Still, the BU researcher isn’t ready to say this lone study proves participating in tackle football before age 12 is especially damaging to young brains.
“I’m afraid of a knee-jerk response to this study, which has its limitations,” Stern said. “I would hate for there to be policy or rule changes or personal decision making based on this one study. This study is just the beginning and more research is needed.”
For Dr. Robert Cantu, the study provides more evidence to bolster a recommendation he made three years ago: Children should not play contact sports until age 14.
“The bottom line is that the findings are not a surprise because there have been studies in boxers and those who participate in mixed martial arts, showing that those who started under age 15 had more brain atrophy,” said Cantu, medical director of the Sports Legacy Institute near Boston, and author of “Concussions and Our Kids: America's Leading Expert on How to Protect Young Athletes and Keep Sports Safe.”
In his book, Cantu discusses why Tom Brady’s dad opted not to let his son play football before high school.
“It would have been wonderful if he had said he was worried about concussions,” Cantu told NBC News. “But nobody was [worried about concussions] at that time.”
Regardless, the quarterback serves as a prime example of how players can excel even if they get a later start at football, said Cantu, who is also a clinical professor of neurology and neurosurgery at the BU School of Medicine. He is unaffiliated with the study.

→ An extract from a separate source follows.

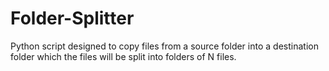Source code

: # Folder-Splitter
Python script designed to copy files from a source folder into a destination folder which the files will be split into folders of N files.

“Ultimately, if you damage your knee and the injury is permanent, it’s a bummer. But if you damage your brain, that affects who you are.”
But one doctor who is deeply affiliated with youth football sees no value in putting off tackle football until the teen years.
“The study has a very small sample size, which means you have to be very cautious in drawing conclusions,” said Dr. Julian Bailes, the medical director for Pop Warner Football, which accepts children as small as 5 years old or 35 pounds.
Beyond that, Bailes said, the BU researchers had no information on the number of hits that any of the participating players received during their years in the game.
Bailes fears “unintended consequences” if sports organizations like Pop Warner were to set an age limit for tackle football.
“I worry that if we said kids could only play flag football, it would drive parents, coaches and kids to join rogue leagues,” said Bailes, who also serves as a clinical professor of neurosurgery at the University of Chicago Pritzker School of Medicine.
And “rogue” leagues might have fewer rules protecting the brains of youngsters, Bailes said. “We outlawed head contact in practices three years ago and head-to-head hits in games as well.”
But even without the latest study of ex-NFL players, there’s plenty of science suggesting younger kids’ brains are more vulnerable to damage, said Dr. Douglas Smith, a professor of neurosurgery and director of the Center for Brain Injury and Repair at the University of Pennsylvania Medical Center.
In childhood, “the brain is undergoing remodeling, connecting one region to another,” Smith said. “There is great concern that exposing the brain, over and over, to brutal hits is not a good thing and one of the worst times to expose a kid’s brain to a concussion is when it is under construction.
“Ultimately, if you damage your knee and the injury is permanent, it’s a bummer,” Smith said. “But if you damage your brain, that affects who you are.”